Input data:

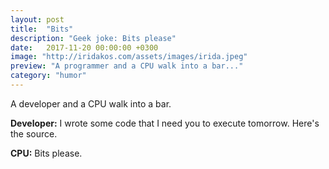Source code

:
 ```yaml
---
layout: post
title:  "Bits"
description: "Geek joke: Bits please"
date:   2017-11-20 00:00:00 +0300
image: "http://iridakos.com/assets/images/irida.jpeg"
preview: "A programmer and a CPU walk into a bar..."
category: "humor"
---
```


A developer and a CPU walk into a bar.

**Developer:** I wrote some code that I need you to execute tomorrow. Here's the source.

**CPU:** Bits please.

---

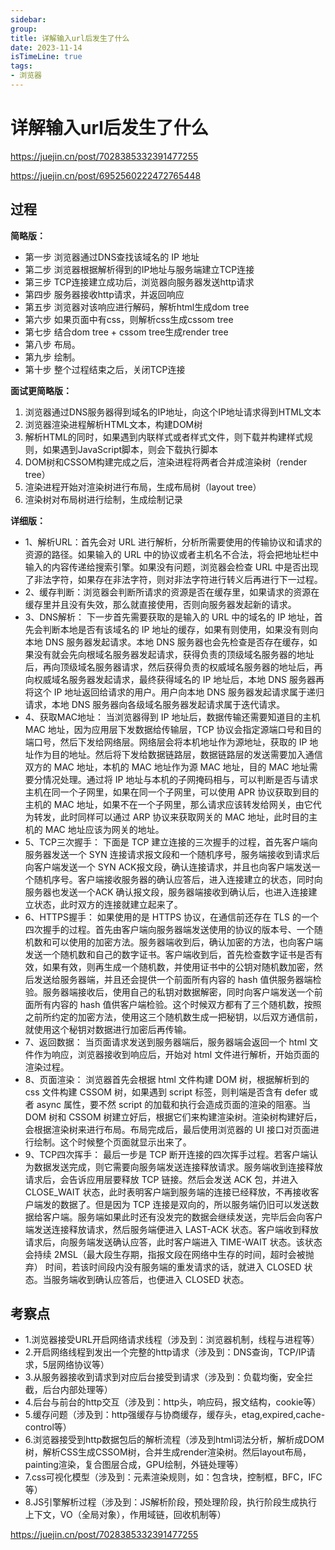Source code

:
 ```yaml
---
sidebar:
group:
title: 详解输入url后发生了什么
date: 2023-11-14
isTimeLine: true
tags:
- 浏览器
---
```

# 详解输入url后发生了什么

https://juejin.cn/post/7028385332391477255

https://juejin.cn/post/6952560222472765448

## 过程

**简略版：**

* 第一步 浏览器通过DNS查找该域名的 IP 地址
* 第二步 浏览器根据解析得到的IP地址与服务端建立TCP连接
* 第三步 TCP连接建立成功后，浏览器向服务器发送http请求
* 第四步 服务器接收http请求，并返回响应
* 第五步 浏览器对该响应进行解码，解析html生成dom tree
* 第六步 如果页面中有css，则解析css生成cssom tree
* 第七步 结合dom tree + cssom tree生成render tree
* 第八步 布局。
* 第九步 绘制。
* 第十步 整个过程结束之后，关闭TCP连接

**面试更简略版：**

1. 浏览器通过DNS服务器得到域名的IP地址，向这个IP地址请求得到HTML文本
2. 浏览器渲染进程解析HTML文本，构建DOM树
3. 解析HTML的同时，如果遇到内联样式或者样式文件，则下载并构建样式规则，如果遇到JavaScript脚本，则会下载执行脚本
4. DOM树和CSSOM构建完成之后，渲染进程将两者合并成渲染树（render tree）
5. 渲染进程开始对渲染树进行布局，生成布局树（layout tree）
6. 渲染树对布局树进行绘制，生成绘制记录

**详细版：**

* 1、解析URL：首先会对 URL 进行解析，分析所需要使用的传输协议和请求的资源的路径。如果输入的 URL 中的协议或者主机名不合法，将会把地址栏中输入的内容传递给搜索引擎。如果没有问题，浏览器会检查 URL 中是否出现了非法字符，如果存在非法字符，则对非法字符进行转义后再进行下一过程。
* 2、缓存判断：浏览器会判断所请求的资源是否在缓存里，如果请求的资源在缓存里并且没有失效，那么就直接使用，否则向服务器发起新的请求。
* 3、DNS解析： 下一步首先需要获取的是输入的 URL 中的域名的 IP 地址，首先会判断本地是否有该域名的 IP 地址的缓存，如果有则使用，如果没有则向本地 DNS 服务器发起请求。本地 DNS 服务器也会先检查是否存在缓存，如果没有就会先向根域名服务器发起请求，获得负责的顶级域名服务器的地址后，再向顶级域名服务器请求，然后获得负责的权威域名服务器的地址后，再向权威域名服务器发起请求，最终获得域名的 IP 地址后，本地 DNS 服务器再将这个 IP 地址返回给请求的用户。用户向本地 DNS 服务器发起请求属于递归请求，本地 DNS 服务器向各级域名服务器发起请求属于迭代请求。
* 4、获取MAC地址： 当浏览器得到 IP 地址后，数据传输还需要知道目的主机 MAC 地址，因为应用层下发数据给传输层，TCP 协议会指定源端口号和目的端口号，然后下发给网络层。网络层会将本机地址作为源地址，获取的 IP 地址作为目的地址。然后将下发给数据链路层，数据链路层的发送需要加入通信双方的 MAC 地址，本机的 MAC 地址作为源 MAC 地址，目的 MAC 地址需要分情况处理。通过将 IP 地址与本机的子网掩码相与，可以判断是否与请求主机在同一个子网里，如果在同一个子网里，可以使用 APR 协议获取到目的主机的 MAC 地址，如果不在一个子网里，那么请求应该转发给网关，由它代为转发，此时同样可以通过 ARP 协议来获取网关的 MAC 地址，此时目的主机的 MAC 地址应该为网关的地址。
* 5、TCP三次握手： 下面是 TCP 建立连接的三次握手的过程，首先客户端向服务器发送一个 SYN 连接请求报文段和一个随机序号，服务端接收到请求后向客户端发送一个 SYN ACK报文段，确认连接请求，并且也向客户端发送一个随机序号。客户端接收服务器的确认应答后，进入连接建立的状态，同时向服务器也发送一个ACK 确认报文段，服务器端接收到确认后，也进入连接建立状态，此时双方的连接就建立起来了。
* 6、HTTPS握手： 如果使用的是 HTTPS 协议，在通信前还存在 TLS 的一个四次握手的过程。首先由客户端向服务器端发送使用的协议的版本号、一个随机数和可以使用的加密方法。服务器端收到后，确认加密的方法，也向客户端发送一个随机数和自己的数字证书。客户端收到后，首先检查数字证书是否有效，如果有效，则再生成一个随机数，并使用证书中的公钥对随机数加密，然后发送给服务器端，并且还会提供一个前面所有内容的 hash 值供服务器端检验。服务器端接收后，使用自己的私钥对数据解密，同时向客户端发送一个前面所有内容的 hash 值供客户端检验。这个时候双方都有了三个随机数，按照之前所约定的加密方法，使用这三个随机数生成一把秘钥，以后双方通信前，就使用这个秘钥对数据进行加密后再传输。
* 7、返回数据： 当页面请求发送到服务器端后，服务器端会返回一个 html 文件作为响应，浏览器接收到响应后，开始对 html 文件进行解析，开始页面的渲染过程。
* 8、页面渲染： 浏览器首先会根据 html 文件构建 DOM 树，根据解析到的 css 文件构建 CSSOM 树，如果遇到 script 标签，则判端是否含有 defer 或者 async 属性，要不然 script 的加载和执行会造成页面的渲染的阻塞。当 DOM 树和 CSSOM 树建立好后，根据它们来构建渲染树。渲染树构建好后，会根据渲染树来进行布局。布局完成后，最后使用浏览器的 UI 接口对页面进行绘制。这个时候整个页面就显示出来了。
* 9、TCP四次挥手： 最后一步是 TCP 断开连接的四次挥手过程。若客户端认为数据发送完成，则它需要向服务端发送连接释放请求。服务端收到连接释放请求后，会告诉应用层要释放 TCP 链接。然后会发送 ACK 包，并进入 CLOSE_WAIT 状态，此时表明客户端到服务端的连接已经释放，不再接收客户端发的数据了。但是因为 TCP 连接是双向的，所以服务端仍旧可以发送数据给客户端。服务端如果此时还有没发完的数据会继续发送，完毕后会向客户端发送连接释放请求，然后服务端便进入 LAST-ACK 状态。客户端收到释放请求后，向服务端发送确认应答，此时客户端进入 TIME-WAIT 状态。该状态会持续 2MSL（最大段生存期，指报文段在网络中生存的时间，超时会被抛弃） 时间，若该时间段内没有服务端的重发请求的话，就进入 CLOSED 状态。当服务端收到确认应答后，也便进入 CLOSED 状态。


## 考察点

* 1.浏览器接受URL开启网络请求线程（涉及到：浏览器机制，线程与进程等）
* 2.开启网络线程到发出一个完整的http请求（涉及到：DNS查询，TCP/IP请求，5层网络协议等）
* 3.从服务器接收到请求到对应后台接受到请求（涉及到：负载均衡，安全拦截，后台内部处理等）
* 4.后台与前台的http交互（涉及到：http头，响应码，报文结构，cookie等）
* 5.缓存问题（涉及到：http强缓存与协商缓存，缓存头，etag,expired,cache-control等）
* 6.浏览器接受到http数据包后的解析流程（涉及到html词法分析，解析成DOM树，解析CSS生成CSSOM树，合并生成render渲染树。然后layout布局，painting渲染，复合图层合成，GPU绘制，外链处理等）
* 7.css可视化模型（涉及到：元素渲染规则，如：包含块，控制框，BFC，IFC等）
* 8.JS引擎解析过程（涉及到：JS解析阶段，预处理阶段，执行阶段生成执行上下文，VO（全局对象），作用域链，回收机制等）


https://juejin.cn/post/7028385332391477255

--

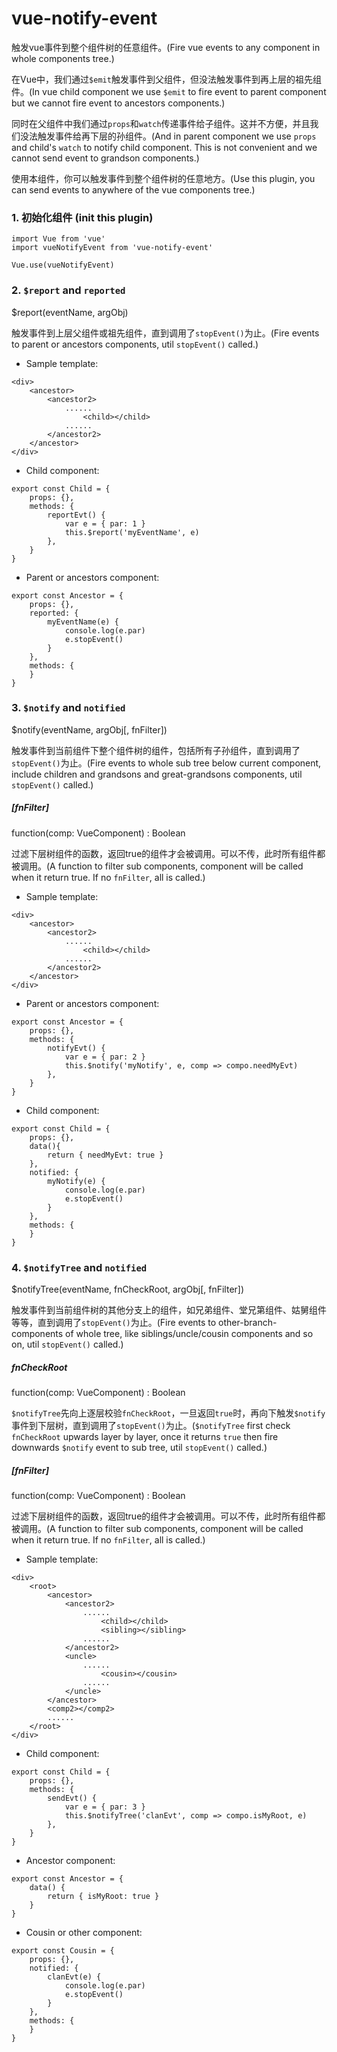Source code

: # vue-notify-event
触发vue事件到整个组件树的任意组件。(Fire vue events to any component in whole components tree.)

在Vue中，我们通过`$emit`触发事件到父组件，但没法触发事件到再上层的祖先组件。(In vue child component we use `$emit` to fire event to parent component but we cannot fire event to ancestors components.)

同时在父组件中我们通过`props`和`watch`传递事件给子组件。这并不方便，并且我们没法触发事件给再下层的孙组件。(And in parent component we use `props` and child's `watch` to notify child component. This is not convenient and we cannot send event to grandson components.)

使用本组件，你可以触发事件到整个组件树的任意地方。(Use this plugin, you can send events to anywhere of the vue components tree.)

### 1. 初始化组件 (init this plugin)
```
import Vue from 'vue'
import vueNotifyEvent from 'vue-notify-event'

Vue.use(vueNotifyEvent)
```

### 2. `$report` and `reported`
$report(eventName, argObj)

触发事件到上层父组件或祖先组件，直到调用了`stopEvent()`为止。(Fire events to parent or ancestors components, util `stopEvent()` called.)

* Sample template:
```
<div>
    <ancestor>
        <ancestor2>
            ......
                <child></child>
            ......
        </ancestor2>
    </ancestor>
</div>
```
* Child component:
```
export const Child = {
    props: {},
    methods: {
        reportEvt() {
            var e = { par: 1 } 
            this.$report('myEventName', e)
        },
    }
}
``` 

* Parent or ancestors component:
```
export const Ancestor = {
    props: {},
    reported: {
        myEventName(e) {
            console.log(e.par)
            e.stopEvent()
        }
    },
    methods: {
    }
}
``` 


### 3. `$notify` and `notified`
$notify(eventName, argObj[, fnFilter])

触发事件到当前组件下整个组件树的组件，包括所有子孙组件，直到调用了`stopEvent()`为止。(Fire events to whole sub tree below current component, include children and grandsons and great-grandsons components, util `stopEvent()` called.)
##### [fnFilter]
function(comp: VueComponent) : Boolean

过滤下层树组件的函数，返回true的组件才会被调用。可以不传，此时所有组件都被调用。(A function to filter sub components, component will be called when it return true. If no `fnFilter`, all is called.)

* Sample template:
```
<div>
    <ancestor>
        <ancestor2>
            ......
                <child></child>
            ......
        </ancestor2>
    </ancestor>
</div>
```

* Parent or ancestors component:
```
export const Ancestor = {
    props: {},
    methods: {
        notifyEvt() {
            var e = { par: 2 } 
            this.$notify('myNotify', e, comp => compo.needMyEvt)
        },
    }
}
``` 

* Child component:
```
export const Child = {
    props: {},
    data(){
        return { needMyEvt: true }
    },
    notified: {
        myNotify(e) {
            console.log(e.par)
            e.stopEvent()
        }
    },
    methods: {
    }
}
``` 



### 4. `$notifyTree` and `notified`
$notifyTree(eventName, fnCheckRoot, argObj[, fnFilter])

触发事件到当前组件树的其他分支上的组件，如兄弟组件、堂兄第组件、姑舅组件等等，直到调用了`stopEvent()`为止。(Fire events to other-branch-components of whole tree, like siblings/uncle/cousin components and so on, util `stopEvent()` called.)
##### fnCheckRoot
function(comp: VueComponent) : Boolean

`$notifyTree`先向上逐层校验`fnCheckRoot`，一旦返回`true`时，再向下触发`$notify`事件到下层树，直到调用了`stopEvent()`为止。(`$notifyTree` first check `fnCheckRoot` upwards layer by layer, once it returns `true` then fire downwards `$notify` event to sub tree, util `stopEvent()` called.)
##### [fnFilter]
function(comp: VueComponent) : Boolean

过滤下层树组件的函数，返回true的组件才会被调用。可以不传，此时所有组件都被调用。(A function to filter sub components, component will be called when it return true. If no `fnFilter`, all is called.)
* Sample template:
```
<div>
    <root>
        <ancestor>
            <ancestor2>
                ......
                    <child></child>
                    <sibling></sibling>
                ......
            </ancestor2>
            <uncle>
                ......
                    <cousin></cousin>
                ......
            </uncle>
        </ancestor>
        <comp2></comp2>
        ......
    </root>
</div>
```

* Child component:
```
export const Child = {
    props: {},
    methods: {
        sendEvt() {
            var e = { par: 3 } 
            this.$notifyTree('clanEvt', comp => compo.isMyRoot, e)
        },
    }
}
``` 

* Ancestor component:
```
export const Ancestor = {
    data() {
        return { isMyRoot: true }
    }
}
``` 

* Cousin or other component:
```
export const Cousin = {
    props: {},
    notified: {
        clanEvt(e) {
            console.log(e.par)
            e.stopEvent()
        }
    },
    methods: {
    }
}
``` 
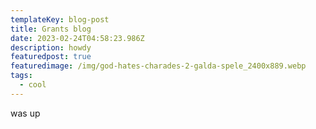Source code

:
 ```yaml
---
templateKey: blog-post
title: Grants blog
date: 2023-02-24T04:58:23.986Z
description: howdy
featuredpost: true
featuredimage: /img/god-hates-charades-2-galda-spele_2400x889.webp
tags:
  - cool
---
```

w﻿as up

Assignment:
Every line above from the line with "第五步 浏览器对该响应进行解码，解析html生成dom tree" to the line with "2. 浏览器渲染进程解析HTML文本，构建DOM树", both included, must be reproduced exactly, and no other line may appear.

Exercise result:
* 第五步 浏览器对该响应进行解码，解析html生成dom tree
* 第六步 如果页面中有css，则解析css生成cssom tree
* 第七步 结合dom tree + cssom tree生成render tree
* 第八步 布局。
* 第九步 绘制。
* 第十步 整个过程结束之后，关闭TCP连接

**面试更简略版：**

1. 浏览器通过DNS服务器得到域名的IP地址，向这个IP地址请求得到HTML文本
2. 浏览器渲染进程解析HTML文本，构建DOM树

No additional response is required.